Dataset entries
----------------

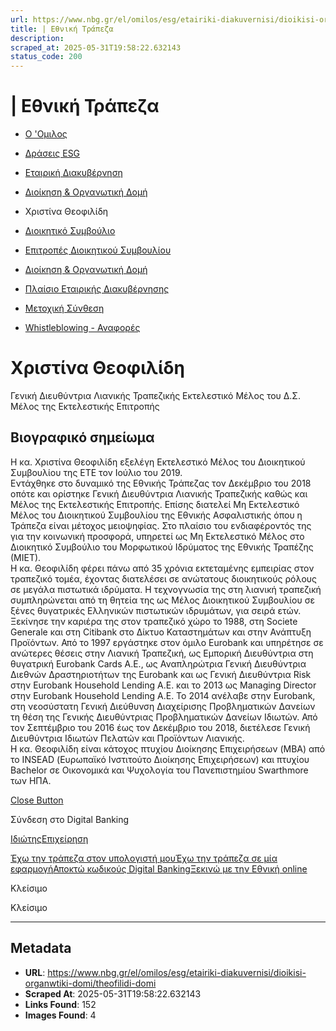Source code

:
 ```yaml
---
url: https://www.nbg.gr/el/omilos/esg/etairiki-diakuvernisi/dioikisi-organwtiki-domi/theofilidi-domi
title: | Εθνική Τράπεζα
description: 
scraped_at: 2025-05-31T19:58:22.632143
status_code: 200
---
```


# | Εθνική Τράπεζα

  * [Ο 'Ομιλος](/el/omilos)
  * [Δράσεις ESG](/el/omilos/esg)
  * [Εταιρική Διακυβέρνηση](/el/omilos/esg/etairiki-diakuvernisi)
  * [Διοίκηση & Οργανωτική Δομή](/el/omilos/esg/etairiki-diakuvernisi/dioikisi-organwtiki-domi)
  * Χριστίνα Θεοφιλίδη 

  * [Διοικητικό Συμβούλιο](/el/omilos/esg/etairiki-diakuvernisi/dioikitiko-sumvoulio)
  * [Επιτροπές Διοικητικού Συμβουλίου](/el/omilos/esg/etairiki-diakuvernisi/epitropes-dioikitikou-sumvouliou)
  * [Διοίκηση & Οργανωτική Δομή](/el/omilos/esg/etairiki-diakuvernisi/dioikisi-organwtiki-domi)
  * [Πλαίσιο Εταιρικής Διακυβέρνησης](/el/omilos/esg/etairiki-diakuvernisi/plaisio-etairikis-diakuvernisis)
  * [Μετοχική Σύνθεση](/el/omilos/esg/etairiki-diakuvernisi/metoxiki-sunthesi)
  * [Whistleblowing - Αναφορές](/el/omilos/esg/etairiki-diakuvernisi/whistleblowing)

# Χριστίνα Θεοφιλίδη

Γενική Διευθύντρια Λιανικής Τραπεζικής Εκτελεστικό Μέλος του Δ.Σ. Μέλος της Εκτελεστικής Επιτροπής

## Βιογραφικό σημείωμα

Η κα. Χριστίνα Θεοφιλίδη εξελέγη Εκτελεστικό Μέλος του Διοικητικού Συμβουλίου της ΕΤΕ τον Ιούλιο του 2019.  
Εντάχθηκε στο δυναμικό της Εθνικής Τράπεζας τον Δεκέμβριο του 2018 οπότε και ορίστηκε Γενική Διευθύντρια Λιανικής Τραπεζικής καθώς και Μέλος της Εκτελεστικής Επιτροπής. Επίσης διατελεί Μη Εκτελεστικό Μέλος του Διοικητικού Συμβουλίου της Εθνικής Ασφαλιστικής όπου η Τράπεζα είναι μέτοχος μειοψηφίας. Στο πλαίσιο του ενδιαφέροντός της για την κοινωνική προσφορά, υπηρετεί ως Μη Εκτελεστικό Μέλος στο Διοικητικό Συμβούλιο του Μορφωτικού Ιδρύματος της Εθνικής Τραπέζης (ΜΙΕΤ).   
Η κα. Θεοφιλίδη φέρει πάνω από 35 χρόνια εκτεταμένης εμπειρίας στον τραπεζικό τομέα, έχοντας διατελέσει σε ανώτατους διοικητικούς ρόλους σε μεγάλα πιστωτικά ιδρύματα. Η τεχνογνωσία της στη λιανική τραπεζική συμπληρώνεται από τη θητεία της ως Μέλος Διοικητικού Συμβουλίου σε ξένες θυγατρικές Ελληνικών πιστωτικών ιδρυμάτων, για σειρά ετών.   
Ξεκίνησε την καριέρα της στον τραπεζικό χώρο το 1988, στη Societe Generale και στη Citibank στο Δίκτυο Καταστημάτων και στην Ανάπτυξη Προϊόντων. Από το 1997 εργάστηκε στον όμιλο Eurobank και υπηρέτησε σε ανώτερες θέσεις στην Λιανική Τραπεζική, ως Εμπορική Διευθύντρια στη θυγατρική Eurobank Cards Α.Ε., ως Αναπληρώτρια Γενική Διευθύντρια Διεθνών Δραστηριοτήτων της Eurobank και ως Γενική Διευθύντρια Risk στην Eurobank Household Lending Α.Ε. και το 2013 ως Managing Director στην Eurobank Household Lending Α.Ε. Το 2014 ανέλαβε στην Eurobank, στη νεοσύστατη Γενική Διεύθυνση Διαχείρισης Προβληματικών Δανείων τη θέση της Γενικής Διευθύντριας Προβληματικών Δανείων Ιδιωτών. Από τον Σεπτέμβριο του 2016 έως τον Δεκέμβριο του 2018, διετέλεσε Γενική Διευθύντρια Ιδιωτών Πελατών και Προϊόντων Λιανικής.   
Η κα. Θεοφιλίδη είναι κάτοχος πτυχίου Διοίκησης Επιχειρήσεων (MBA) από το INSEAD (Ευρωπαϊκό Ινστιτούτο Διοίκησης Επιχειρήσεων) και πτυχίου Bachelor σε Οικονομικά και Ψυχολογία του Πανεπιστημίου Swarthmore των ΗΠΑ.

[Close Button](#)

Σύνδεση στο Digital Banking

[Ιδιώτης](https://ibank.nbg.gr/web/?loginType=retail)[Επιχείρηση](https://ibank.nbg.gr/web/?loginType=corporate)

[Έχω την τράπεζα στον υπολογιστή μου](/el/idiwtes/kathimerines-sunallages/digital-banking/internet-banking)[Έχω την τράπεζα σε μία εφαρμογή](/el/idiwtes/kathimerines-sunallages/digital-banking/mobile-banking)[Αποκτώ κωδικούς Digital Banking](/el/idiwtes/kathimerines-sunallages/digital-banking/dunatotites-internet-mobile-banking/ekdosi-kwdikwn-digital-banking)[Ξεκινώ με την Εθνική online](/el/idiwtes/kathimerines-sunallages/digital-banking/ksekiniste-me-thn-ethniki-online)

Κλείσιμο

Κλείσιμο

---

## Metadata

- **URL**: https://www.nbg.gr/el/omilos/esg/etairiki-diakuvernisi/dioikisi-organwtiki-domi/theofilidi-domi
- **Scraped At**: 2025-05-31T19:58:22.632143
- **Links Found**: 152
- **Images Found**: 4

----------------

* **Exercise objective**
Word for word, copy every line of the data, excluding any pictures.

* **Output for this task**
Source code

:
 ```yaml
---
url: https://www.nbg.gr/el/omilos/esg/etairiki-diakuvernisi/dioikisi-organwtiki-domi/theofilidi-domi
title: | Εθνική Τράπεζα
description: 
scraped_at: 2025-05-31T19:58:22.632143
status_code: 200
---
```


# | Εθνική Τράπεζα

  * [Ο 'Ομιλος](/el/omilos)
  * [Δράσεις ESG](/el/omilos/esg)
  * [Εταιρική Διακυβέρνηση](/el/omilos/esg/etairiki-diakuvernisi)
  * [Διοίκηση & Οργανωτική Δομή](/el/omilos/esg/etairiki-diakuvernisi/dioikisi-organwtiki-domi)
  * Χριστίνα Θεοφιλίδη 

  * [Διοικητικό Συμβούλιο](/el/omilos/esg/etairiki-diakuvernisi/dioikitiko-sumvoulio)
  * [Επιτροπές Διοικητικού Συμβουλίου](/el/omilos/esg/etairiki-diakuvernisi/epitropes-dioikitikou-sumvouliou)
  * [Διοίκηση & Οργανωτική Δομή](/el/omilos/esg/etairiki-diakuvernisi/dioikisi-organwtiki-domi)
  * [Πλαίσιο Εταιρικής Διακυβέρνησης](/el/omilos/esg/etairiki-diakuvernisi/plaisio-etairikis-diakuvernisis)
  * [Μετοχική Σύνθεση](/el/omilos/esg/etairiki-diakuvernisi/metoxiki-sunthesi)
  * [Whistleblowing - Αναφορές](/el/omilos/esg/etairiki-diakuvernisi/whistleblowing)

# Χριστίνα Θεοφιλίδη

Γενική Διευθύντρια Λιανικής Τραπεζικής Εκτελεστικό Μέλος του Δ.Σ. Μέλος της Εκτελεστικής Επιτροπής

## Βιογραφικό σημείωμα

Η κα. Χριστίνα Θεοφιλίδη εξελέγη Εκτελεστικό Μέλος του Διοικητικού Συμβουλίου της ΕΤΕ τον Ιούλιο του 2019.  
Εντάχθηκε στο δυναμικό της Εθνικής Τράπεζας τον Δεκέμβριο του 2018 οπότε και ορίστηκε Γενική Διευθύντρια Λιανικής Τραπεζικής καθώς και Μέλος της Εκτελεστικής Επιτροπής. Επίσης διατελεί Μη Εκτελεστικό Μέλος του Διοικητικού Συμβουλίου της Εθνικής Ασφαλιστικής όπου η Τράπεζα είναι μέτοχος μειοψηφίας. Στο πλαίσιο του ενδιαφέροντός της για την κοινωνική προσφορά, υπηρετεί ως Μη Εκτελεστικό Μέλος στο Διοικητικό Συμβούλιο του Μορφωτικού Ιδρύματος της Εθνικής Τραπέζης (ΜΙΕΤ).   
Η κα. Θεοφιλίδη φέρει πάνω από 35 χρόνια εκτεταμένης εμπειρίας στον τραπεζικό τομέα, έχοντας διατελέσει σε ανώτατους διοικητικούς ρόλους σε μεγάλα πιστωτικά ιδρύματα. Η τεχνογνωσία της στη λιανική τραπεζική συμπληρώνεται από τη θητεία της ως Μέλος Διοικητικού Συμβουλίου σε ξένες θυγατρικές Ελληνικών πιστωτικών ιδρυμάτων, για σειρά ετών.   
Ξεκίνησε την καριέρα της στον τραπεζικό χώρο το 1988, στη Societe Generale και στη Citibank στο Δίκτυο Καταστημάτων και στην Ανάπτυξη Προϊόντων. Από το 1997 εργάστηκε στον όμιλο Eurobank και υπηρέτησε σε ανώτερες θέσεις στην Λιανική Τραπεζική, ως Εμπορική Διευθύντρια στη θυγατρική Eurobank Cards Α.Ε., ως Αναπληρώτρια Γενική Διευθύντρια Διεθνών Δραστηριοτήτων της Eurobank και ως Γενική Διευθύντρια Risk στην Eurobank Household Lending Α.Ε. και το 2013 ως Managing Director στην Eurobank Household Lending Α.Ε. Το 2014 ανέλαβε στην Eurobank, στη νεοσύστατη Γενική Διεύθυνση Διαχείρισης Προβληματικών Δανείων τη θέση της Γενικής Διευθύντριας Προβληματικών Δανείων Ιδιωτών. Από τον Σεπτέμβριο του 2016 έως τον Δεκέμβριο του 2018, διετέλεσε Γενική Διευθύντρια Ιδιωτών Πελατών και Προϊόντων Λιανικής.   
Η κα. Θεοφιλίδη είναι κάτοχος πτυχίου Διοίκησης Επιχειρήσεων (MBA) από το INSEAD (Ευρωπαϊκό Ινστιτούτο Διοίκησης Επιχειρήσεων) και πτυχίου Bachelor σε Οικονομικά και Ψυχολογία του Πανεπιστημίου Swarthmore των ΗΠΑ.

[Close Button](#)

Σύνδεση στο Digital Banking

[Ιδιώτης](https://ibank.nbg.gr/web/?loginType=retail)[Επιχείρηση](https://ibank.nbg.gr/web/?loginType=corporate)

[Έχω την τράπεζα στον υπολογιστή μου](/el/idiwtes/kathimerines-sunallages/digital-banking/internet-banking)[Έχω την τράπεζα σε μία εφαρμογή](/el/idiwtes/kathimerines-sunallages/digital-banking/mobile-banking)[Αποκτώ κωδικούς Digital Banking](/el/idiwtes/kathimerines-sunallages/digital-banking/dunatotites-internet-mobile-banking/ekdosi-kwdikwn-digital-banking)[Ξεκινώ με την Εθνική online](/el/idiwtes/kathimerines-sunallages/digital-banking/ksekiniste-me-thn-ethniki-online)

Κλείσιμο

Κλείσιμο

---

## Metadata

- **URL**: https://www.nbg.gr/el/omilos/esg/etairiki-diakuvernisi/dioikisi-organwtiki-domi/theofilidi-domi
- **Scraped At**: 2025-05-31T19:58:22.632143
- **Links Found**: 152
- **Images Found**: 4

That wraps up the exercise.